*** Block opens ***

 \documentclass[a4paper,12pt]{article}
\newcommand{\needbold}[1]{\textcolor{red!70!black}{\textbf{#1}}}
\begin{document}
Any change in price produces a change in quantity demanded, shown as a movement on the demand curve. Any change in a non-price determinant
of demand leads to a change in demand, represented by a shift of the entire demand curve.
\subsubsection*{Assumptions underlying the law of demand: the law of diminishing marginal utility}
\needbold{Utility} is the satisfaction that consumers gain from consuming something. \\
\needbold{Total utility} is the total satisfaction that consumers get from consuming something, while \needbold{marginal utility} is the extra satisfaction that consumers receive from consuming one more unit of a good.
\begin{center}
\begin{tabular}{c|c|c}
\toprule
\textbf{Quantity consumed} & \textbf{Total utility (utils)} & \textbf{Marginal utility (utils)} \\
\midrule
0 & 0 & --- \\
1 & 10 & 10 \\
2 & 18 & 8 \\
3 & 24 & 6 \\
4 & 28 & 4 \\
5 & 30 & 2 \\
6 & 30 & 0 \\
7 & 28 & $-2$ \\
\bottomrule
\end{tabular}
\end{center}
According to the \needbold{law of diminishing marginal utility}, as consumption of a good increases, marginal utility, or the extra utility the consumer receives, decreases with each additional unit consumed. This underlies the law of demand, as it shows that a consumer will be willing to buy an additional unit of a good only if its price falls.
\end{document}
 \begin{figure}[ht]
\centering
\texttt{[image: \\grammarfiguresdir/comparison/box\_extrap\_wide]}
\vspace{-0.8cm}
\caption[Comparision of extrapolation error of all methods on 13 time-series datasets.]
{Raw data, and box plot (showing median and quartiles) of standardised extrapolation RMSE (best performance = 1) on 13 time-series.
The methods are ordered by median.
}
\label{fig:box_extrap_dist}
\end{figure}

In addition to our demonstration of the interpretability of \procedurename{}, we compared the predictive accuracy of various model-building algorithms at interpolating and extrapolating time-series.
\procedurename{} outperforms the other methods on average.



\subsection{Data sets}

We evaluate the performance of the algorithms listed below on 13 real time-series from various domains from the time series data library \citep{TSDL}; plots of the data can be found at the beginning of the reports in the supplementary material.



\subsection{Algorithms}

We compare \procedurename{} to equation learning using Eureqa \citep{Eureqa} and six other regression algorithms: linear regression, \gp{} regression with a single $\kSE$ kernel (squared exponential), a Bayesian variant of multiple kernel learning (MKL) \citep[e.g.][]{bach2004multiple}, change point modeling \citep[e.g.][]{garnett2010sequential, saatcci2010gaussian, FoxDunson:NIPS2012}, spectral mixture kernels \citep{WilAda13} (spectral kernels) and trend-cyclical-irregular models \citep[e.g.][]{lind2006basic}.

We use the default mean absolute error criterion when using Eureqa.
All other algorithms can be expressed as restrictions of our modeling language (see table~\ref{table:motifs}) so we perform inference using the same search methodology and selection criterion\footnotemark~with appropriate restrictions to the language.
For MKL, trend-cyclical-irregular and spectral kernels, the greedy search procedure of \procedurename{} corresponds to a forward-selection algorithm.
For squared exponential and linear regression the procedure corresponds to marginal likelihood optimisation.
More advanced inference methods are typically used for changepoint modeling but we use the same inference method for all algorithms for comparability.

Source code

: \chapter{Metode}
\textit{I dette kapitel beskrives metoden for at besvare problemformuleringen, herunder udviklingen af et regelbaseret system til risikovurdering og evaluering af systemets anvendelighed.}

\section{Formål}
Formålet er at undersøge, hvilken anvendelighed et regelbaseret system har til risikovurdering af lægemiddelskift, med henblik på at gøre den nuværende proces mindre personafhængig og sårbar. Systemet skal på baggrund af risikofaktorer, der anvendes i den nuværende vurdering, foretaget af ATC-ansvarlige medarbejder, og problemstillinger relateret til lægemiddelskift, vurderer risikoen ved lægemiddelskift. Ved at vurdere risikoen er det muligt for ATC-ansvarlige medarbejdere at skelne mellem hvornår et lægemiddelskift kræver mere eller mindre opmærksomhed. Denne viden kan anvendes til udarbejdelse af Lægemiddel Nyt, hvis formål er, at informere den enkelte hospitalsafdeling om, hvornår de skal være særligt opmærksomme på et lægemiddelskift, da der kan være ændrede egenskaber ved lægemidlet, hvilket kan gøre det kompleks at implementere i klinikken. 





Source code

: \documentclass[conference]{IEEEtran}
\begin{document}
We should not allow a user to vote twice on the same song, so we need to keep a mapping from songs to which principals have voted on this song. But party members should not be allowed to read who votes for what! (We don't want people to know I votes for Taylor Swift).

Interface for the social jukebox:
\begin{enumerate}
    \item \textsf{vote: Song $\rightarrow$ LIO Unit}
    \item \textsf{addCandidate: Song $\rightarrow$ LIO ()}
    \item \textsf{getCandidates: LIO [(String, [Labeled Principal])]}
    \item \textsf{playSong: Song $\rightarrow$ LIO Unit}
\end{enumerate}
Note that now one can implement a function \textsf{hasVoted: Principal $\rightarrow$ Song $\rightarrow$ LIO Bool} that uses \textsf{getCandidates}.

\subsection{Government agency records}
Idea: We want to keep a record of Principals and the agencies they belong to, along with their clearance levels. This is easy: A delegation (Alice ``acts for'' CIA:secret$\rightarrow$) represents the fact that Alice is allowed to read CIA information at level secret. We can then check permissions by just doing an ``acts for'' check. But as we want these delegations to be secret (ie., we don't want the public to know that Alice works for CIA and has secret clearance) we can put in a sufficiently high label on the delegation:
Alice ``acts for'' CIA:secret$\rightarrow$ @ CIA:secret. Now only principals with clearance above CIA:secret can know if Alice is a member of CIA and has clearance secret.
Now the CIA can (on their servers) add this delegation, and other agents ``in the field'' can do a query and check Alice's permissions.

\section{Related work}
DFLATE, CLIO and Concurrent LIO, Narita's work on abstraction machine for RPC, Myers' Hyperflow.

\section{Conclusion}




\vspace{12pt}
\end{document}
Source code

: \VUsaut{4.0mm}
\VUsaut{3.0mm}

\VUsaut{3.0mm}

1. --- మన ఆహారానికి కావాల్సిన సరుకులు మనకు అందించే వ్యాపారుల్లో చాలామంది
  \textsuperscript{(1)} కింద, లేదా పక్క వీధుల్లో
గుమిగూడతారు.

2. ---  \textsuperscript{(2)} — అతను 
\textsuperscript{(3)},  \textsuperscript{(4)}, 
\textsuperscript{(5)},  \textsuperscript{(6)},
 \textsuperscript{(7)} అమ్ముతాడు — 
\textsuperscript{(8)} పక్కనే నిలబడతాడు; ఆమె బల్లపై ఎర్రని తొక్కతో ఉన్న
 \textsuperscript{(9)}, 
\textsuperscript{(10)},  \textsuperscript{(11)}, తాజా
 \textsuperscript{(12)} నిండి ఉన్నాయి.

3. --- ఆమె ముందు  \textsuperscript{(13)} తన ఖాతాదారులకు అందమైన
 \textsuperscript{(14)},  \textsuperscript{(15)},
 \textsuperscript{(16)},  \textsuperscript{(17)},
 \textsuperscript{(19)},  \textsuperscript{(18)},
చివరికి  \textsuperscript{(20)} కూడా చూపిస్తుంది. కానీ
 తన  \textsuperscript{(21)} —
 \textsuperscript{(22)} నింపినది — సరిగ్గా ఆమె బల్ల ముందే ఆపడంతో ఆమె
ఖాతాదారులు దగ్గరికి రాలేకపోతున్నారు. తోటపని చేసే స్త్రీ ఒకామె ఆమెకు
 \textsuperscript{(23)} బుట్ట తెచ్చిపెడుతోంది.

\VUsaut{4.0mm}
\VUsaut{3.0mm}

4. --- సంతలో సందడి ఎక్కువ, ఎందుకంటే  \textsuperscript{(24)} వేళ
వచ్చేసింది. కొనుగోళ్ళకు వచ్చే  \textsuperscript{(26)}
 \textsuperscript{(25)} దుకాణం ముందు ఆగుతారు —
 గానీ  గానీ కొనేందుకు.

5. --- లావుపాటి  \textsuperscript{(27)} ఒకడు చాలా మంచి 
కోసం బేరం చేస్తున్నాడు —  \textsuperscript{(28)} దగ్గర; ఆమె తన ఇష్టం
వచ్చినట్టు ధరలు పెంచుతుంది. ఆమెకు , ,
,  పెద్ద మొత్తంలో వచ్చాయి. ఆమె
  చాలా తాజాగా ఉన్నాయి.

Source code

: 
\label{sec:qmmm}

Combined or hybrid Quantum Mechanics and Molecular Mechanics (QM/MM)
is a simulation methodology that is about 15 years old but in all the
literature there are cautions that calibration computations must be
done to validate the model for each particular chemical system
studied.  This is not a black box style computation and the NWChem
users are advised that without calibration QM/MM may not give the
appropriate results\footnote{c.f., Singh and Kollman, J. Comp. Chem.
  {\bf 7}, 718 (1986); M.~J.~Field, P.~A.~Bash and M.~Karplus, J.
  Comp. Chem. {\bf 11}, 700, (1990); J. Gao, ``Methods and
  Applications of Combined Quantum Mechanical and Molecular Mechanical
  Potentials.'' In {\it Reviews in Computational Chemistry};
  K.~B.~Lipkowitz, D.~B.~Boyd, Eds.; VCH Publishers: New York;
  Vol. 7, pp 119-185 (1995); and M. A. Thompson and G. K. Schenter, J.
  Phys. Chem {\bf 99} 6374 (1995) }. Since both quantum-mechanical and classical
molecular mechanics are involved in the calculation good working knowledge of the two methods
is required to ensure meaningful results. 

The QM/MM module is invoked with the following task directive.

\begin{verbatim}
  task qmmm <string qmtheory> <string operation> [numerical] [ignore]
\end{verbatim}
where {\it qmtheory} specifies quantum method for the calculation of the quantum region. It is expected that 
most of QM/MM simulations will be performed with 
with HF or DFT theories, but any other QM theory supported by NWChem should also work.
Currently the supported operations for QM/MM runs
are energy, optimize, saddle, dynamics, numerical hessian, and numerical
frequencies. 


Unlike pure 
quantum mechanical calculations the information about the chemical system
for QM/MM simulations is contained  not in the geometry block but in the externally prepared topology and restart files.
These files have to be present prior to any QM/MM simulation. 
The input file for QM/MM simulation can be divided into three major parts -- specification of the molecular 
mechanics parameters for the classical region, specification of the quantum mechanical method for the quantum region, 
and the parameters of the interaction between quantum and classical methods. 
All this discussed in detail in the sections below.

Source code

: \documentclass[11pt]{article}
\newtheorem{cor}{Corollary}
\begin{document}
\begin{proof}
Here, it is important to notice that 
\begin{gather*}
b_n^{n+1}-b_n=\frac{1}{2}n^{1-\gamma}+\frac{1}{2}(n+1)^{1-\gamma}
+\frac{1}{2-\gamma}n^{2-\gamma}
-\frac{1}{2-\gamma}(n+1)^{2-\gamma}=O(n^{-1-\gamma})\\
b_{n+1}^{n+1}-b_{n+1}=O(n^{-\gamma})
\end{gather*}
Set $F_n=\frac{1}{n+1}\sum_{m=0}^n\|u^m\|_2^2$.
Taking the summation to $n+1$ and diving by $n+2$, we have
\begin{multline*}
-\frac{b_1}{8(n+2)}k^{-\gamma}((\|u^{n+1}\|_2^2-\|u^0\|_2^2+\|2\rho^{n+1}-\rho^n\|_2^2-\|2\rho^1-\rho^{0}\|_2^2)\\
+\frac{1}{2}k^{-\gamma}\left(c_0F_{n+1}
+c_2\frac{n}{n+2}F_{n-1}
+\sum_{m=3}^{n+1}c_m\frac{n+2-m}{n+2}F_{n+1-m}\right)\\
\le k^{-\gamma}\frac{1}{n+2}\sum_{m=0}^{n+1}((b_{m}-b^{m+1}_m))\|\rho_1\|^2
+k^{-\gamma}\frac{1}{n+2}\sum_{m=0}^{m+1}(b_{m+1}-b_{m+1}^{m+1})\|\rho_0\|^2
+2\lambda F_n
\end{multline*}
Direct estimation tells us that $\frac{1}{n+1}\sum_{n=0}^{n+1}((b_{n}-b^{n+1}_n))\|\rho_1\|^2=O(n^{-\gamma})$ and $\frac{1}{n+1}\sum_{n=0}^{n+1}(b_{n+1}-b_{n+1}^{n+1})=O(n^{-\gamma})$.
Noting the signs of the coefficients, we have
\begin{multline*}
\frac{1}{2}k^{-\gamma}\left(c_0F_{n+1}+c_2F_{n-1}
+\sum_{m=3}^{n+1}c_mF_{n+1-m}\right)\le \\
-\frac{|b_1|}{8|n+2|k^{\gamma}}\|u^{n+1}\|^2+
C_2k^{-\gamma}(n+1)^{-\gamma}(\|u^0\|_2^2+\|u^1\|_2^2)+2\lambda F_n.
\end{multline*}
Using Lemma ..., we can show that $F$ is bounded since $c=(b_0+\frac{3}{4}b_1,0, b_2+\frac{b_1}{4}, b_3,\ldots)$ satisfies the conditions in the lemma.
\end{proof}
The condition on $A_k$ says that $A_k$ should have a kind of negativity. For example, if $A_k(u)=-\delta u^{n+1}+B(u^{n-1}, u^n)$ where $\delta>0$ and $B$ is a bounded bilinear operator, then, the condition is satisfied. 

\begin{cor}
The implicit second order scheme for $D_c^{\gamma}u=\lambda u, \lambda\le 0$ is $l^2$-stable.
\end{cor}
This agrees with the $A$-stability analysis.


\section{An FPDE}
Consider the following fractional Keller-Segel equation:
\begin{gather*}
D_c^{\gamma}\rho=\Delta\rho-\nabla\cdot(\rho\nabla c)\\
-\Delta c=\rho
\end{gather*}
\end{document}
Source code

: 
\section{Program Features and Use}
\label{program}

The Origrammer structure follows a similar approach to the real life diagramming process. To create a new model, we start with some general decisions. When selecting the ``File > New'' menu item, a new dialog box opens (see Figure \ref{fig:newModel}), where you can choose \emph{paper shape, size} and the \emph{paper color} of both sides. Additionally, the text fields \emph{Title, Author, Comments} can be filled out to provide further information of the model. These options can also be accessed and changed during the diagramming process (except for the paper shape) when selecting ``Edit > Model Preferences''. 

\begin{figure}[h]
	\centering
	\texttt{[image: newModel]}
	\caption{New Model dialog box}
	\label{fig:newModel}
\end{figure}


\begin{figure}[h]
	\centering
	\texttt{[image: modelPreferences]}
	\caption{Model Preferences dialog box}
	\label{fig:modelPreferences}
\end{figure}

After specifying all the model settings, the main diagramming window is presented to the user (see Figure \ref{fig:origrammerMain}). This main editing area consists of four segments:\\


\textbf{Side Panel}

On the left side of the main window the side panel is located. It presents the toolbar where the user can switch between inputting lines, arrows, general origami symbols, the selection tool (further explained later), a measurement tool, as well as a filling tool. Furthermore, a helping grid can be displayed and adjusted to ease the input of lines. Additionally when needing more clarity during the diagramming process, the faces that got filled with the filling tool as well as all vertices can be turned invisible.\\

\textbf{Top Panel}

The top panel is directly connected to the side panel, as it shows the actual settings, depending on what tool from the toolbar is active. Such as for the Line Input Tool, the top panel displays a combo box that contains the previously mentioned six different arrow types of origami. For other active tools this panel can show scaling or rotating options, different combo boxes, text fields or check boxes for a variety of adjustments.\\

*** Block closes ***

== TASK GOAL ==
Within the listing above, locate the line containing "మొత్తంలో వచ్చాయి. ఆమె" and the line containing "are energy, optimize, saddle, dynamics, numerical". Reproduce those two lines and all lines between them exactly, with nothing added.

== SOLUTION BELOW ==
,  పెద్ద మొత్తంలో వచ్చాయి. ఆమె
  చాలా తాజాగా ఉన్నాయి.

Source code

: 
\label{sec:qmmm}

Combined or hybrid Quantum Mechanics and Molecular Mechanics (QM/MM)
is a simulation methodology that is about 15 years old but in all the
literature there are cautions that calibration computations must be
done to validate the model for each particular chemical system
studied.  This is not a black box style computation and the NWChem
users are advised that without calibration QM/MM may not give the
appropriate results\footnote{c.f., Singh and Kollman, J. Comp. Chem.
  {\bf 7}, 718 (1986); M.~J.~Field, P.~A.~Bash and M.~Karplus, J.
  Comp. Chem. {\bf 11}, 700, (1990); J. Gao, ``Methods and
  Applications of Combined Quantum Mechanical and Molecular Mechanical
  Potentials.'' In {\it Reviews in Computational Chemistry};
  K.~B.~Lipkowitz, D.~B.~Boyd, Eds.; VCH Publishers: New York;
  Vol. 7, pp 119-185 (1995); and M. A. Thompson and G. K. Schenter, J.
  Phys. Chem {\bf 99} 6374 (1995) }. Since both quantum-mechanical and classical
molecular mechanics are involved in the calculation good working knowledge of the two methods
is required to ensure meaningful results. 

The QM/MM module is invoked with the following task directive.

\begin{verbatim}
  task qmmm <string qmtheory> <string operation> [numerical] [ignore]
\end{verbatim}
where {\it qmtheory} specifies quantum method for the calculation of the quantum region. It is expected that 
most of QM/MM simulations will be performed with 
with HF or DFT theories, but any other QM theory supported by NWChem should also work.
Currently the supported operations for QM/MM runs
are energy, optimize, saddle, dynamics, numerical hessian, and numerical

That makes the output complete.